All of the entries need to be written out again, exactly as they are.
Top of DATA RECORDS
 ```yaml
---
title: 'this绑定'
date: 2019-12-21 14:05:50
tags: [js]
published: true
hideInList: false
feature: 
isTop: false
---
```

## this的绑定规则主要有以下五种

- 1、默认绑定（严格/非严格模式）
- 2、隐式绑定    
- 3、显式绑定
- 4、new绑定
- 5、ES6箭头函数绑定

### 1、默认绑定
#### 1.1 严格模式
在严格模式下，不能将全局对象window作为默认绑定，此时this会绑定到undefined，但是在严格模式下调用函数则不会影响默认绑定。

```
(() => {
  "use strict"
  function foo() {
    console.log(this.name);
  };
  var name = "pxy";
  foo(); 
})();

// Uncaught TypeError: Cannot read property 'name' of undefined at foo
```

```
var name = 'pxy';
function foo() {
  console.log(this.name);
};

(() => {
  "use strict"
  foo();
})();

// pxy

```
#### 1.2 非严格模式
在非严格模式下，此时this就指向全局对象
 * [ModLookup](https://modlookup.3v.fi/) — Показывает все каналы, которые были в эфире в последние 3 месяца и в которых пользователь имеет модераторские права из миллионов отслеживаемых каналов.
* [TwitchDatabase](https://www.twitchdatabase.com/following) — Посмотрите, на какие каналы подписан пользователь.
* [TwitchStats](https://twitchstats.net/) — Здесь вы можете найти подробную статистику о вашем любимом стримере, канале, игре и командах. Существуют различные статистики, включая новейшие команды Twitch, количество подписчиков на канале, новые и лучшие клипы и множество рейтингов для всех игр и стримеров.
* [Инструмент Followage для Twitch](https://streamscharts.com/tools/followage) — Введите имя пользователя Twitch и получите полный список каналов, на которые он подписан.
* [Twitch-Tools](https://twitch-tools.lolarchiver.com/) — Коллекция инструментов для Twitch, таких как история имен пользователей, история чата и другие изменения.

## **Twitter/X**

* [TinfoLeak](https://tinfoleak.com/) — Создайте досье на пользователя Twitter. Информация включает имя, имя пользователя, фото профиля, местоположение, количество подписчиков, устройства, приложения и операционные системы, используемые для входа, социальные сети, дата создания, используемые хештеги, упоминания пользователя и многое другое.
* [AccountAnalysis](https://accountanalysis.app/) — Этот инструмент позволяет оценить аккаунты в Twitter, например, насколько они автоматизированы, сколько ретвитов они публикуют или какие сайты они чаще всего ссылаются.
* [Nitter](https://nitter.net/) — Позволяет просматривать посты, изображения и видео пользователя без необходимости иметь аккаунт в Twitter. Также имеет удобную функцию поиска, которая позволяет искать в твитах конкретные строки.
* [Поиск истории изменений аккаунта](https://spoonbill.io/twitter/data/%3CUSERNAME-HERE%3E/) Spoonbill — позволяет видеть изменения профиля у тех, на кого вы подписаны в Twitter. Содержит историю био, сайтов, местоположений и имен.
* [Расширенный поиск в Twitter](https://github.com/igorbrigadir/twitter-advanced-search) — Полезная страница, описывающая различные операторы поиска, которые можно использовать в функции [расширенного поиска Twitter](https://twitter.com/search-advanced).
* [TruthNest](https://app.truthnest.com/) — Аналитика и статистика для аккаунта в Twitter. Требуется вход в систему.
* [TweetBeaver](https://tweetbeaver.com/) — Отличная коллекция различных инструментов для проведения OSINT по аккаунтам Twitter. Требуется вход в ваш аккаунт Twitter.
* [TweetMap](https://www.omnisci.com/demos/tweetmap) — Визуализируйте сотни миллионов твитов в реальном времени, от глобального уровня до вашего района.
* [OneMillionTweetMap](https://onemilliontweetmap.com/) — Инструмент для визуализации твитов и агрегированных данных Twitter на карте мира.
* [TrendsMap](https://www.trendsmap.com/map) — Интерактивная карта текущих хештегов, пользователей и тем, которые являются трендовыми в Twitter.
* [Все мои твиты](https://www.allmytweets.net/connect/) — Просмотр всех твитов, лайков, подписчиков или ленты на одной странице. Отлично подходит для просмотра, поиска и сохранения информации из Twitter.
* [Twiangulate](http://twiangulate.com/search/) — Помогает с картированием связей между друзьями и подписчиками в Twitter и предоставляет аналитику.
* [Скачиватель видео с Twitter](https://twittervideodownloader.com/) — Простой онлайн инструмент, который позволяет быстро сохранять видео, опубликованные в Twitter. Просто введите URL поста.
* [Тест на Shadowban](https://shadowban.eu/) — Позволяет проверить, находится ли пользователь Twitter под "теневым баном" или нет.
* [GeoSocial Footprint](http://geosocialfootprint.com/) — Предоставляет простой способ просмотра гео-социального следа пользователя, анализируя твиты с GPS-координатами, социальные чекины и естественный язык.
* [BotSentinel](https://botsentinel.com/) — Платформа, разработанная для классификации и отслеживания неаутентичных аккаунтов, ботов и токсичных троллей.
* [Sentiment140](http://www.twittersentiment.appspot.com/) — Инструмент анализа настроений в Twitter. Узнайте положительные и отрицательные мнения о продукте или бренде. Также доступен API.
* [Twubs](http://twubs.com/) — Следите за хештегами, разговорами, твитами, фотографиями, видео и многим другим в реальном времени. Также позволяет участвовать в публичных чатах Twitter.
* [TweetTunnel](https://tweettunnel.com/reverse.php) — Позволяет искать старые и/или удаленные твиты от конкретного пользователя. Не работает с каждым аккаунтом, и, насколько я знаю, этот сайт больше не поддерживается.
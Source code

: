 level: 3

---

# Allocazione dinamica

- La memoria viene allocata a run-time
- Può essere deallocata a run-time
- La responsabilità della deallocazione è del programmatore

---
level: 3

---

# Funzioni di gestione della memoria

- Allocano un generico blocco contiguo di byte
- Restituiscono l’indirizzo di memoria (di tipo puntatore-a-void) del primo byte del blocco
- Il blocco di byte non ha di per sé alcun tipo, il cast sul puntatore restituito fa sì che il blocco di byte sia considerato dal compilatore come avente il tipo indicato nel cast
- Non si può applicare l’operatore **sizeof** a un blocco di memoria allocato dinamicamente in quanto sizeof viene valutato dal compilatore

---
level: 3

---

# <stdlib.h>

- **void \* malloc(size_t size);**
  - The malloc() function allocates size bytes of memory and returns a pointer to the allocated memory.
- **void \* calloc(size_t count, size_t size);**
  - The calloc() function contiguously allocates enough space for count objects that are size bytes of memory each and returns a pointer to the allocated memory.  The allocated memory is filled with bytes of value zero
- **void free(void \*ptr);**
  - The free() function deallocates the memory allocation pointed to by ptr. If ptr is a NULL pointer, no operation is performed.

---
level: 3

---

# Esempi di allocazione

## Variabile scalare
Bottom of DATA RECORDS
◆ **EXPECTED ANSWER**
 ```yaml
---
title: 'this绑定'
date: 2019-12-21 14:05:50
tags: [js]
published: true
hideInList: false
feature: 
isTop: false
---
```

## this的绑定规则主要有以下五种

- 1、默认绑定（严格/非严格模式）
- 2、隐式绑定    
- 3、显式绑定
- 4、new绑定
- 5、ES6箭头函数绑定

### 1、默认绑定
#### 1.1 严格模式
在严格模式下，不能将全局对象window作为默认绑定，此时this会绑定到undefined，但是在严格模式下调用函数则不会影响默认绑定。

```
(() => {
  "use strict"
  function foo() {
    console.log(this.name);
  };
  var name = "pxy";
  foo(); 
})();

// Uncaught TypeError: Cannot read property 'name' of undefined at foo
```

```
var name = 'pxy';
function foo() {
  console.log(this.name);
};

(() => {
  "use strict"
  foo();
})();

// pxy

```
#### 1.2 非严格模式
在非严格模式下，此时this就指向全局对象
 * [ModLookup](https://modlookup.3v.fi/) — Показывает все каналы, которые были в эфире в последние 3 месяца и в которых пользователь имеет модераторские права из миллионов отслеживаемых каналов.
* [TwitchDatabase](https://www.twitchdatabase.com/following) — Посмотрите, на какие каналы подписан пользователь.
* [TwitchStats](https://twitchstats.net/) — Здесь вы можете найти подробную статистику о вашем любимом стримере, канале, игре и командах. Существуют различные статистики, включая новейшие команды Twitch, количество подписчиков на канале, новые и лучшие клипы и множество рейтингов для всех игр и стримеров.
* [Инструмент Followage для Twitch](https://streamscharts.com/tools/followage) — Введите имя пользователя Twitch и получите полный список каналов, на которые он подписан.
* [Twitch-Tools](https://twitch-tools.lolarchiver.com/) — Коллекция инструментов для Twitch, таких как история имен пользователей, история чата и другие изменения.

## **Twitter/X**

* [TinfoLeak](https://tinfoleak.com/) — Создайте досье на пользователя Twitter. Информация включает имя, имя пользователя, фото профиля, местоположение, количество подписчиков, устройства, приложения и операционные системы, используемые для входа, социальные сети, дата создания, используемые хештеги, упоминания пользователя и многое другое.
* [AccountAnalysis](https://accountanalysis.app/) — Этот инструмент позволяет оценить аккаунты в Twitter, например, насколько они автоматизированы, сколько ретвитов они публикуют или какие сайты они чаще всего ссылаются.
* [Nitter](https://nitter.net/) — Позволяет просматривать посты, изображения и видео пользователя без необходимости иметь аккаунт в Twitter. Также имеет удобную функцию поиска, которая позволяет искать в твитах конкретные строки.
* [Поиск истории изменений аккаунта](https://spoonbill.io/twitter/data/%3CUSERNAME-HERE%3E/) Spoonbill — позволяет видеть изменения профиля у тех, на кого вы подписаны в Twitter. Содержит историю био, сайтов, местоположений и имен.
* [Расширенный поиск в Twitter](https://github.com/igorbrigadir/twitter-advanced-search) — Полезная страница, описывающая различные операторы поиска, которые можно использовать в функции [расширенного поиска Twitter](https://twitter.com/search-advanced).
* [TruthNest](https://app.truthnest.com/) — Аналитика и статистика для аккаунта в Twitter. Требуется вход в систему.
* [TweetBeaver](https://tweetbeaver.com/) — Отличная коллекция различных инструментов для проведения OSINT по аккаунтам Twitter. Требуется вход в ваш аккаунт Twitter.
* [TweetMap](https://www.omnisci.com/demos/tweetmap) — Визуализируйте сотни миллионов твитов в реальном времени, от глобального уровня до вашего района.
* [OneMillionTweetMap](https://onemilliontweetmap.com/) — Инструмент для визуализации твитов и агрегированных данных Twitter на карте мира.
* [TrendsMap](https://www.trendsmap.com/map) — Интерактивная карта текущих хештегов, пользователей и тем, которые являются трендовыми в Twitter.
* [Все мои твиты](https://www.allmytweets.net/connect/) — Просмотр всех твитов, лайков, подписчиков или ленты на одной странице. Отлично подходит для просмотра, поиска и сохранения информации из Twitter.
* [Twiangulate](http://twiangulate.com/search/) — Помогает с картированием связей между друзьями и подписчиками в Twitter и предоставляет аналитику.
* [Скачиватель видео с Twitter](https://twittervideodownloader.com/) — Простой онлайн инструмент, который позволяет быстро сохранять видео, опубликованные в Twitter. Просто введите URL поста.
* [Тест на Shadowban](https://shadowban.eu/) — Позволяет проверить, находится ли пользователь Twitter под "теневым баном" или нет.
* [GeoSocial Footprint](http://geosocialfootprint.com/) — Предоставляет простой способ просмотра гео-социального следа пользователя, анализируя твиты с GPS-координатами, социальные чекины и естественный язык.
* [BotSentinel](https://botsentinel.com/) — Платформа, разработанная для классификации и отслеживания неаутентичных аккаунтов, ботов и токсичных троллей.
* [Sentiment140](http://www.twittersentiment.appspot.com/) — Инструмент анализа настроений в Twitter. Узнайте положительные и отрицательные мнения о продукте или бренде. Также доступен API.
* [Twubs](http://twubs.com/) — Следите за хештегами, разговорами, твитами, фотографиями, видео и многим другим в реальном времени. Также позволяет участвовать в публичных чатах Twitter.
* [TweetTunnel](https://tweettunnel.com/reverse.php) — Позволяет искать старые и/или удаленные твиты от конкретного пользователя. Не работает с каждым аккаунтом, и, насколько я знаю, этот сайт больше не поддерживается.
Source code

: level: 3

---

# Allocazione dinamica

- La memoria viene allocata a run-time
- Può essere deallocata a run-time
- La responsabilità della deallocazione è del programmatore

---
level: 3

---

# Funzioni di gestione della memoria

- Allocano un generico blocco contiguo di byte
- Restituiscono l’indirizzo di memoria (di tipo puntatore-a-void) del primo byte del blocco
- Il blocco di byte non ha di per sé alcun tipo, il cast sul puntatore restituito fa sì che il blocco di byte sia considerato dal compilatore come avente il tipo indicato nel cast
- Non si può applicare l’operatore **sizeof** a un blocco di memoria allocato dinamicamente in quanto sizeof viene valutato dal compilatore

---
level: 3

---

# <stdlib.h>

- **void \* malloc(size_t size);**
  - The malloc() function allocates size bytes of memory and returns a pointer to the allocated memory.
- **void \* calloc(size_t count, size_t size);**
  - The calloc() function contiguously allocates enough space for count objects that are size bytes of memory each and returns a pointer to the allocated memory.  The allocated memory is filled with bytes of value zero
- **void free(void \*ptr);**
  - The free() function deallocates the memory allocation pointed to by ptr. If ptr is a NULL pointer, no operation is performed.

---
level: 3

---

# Esempi di allocazione

## Variabile scalare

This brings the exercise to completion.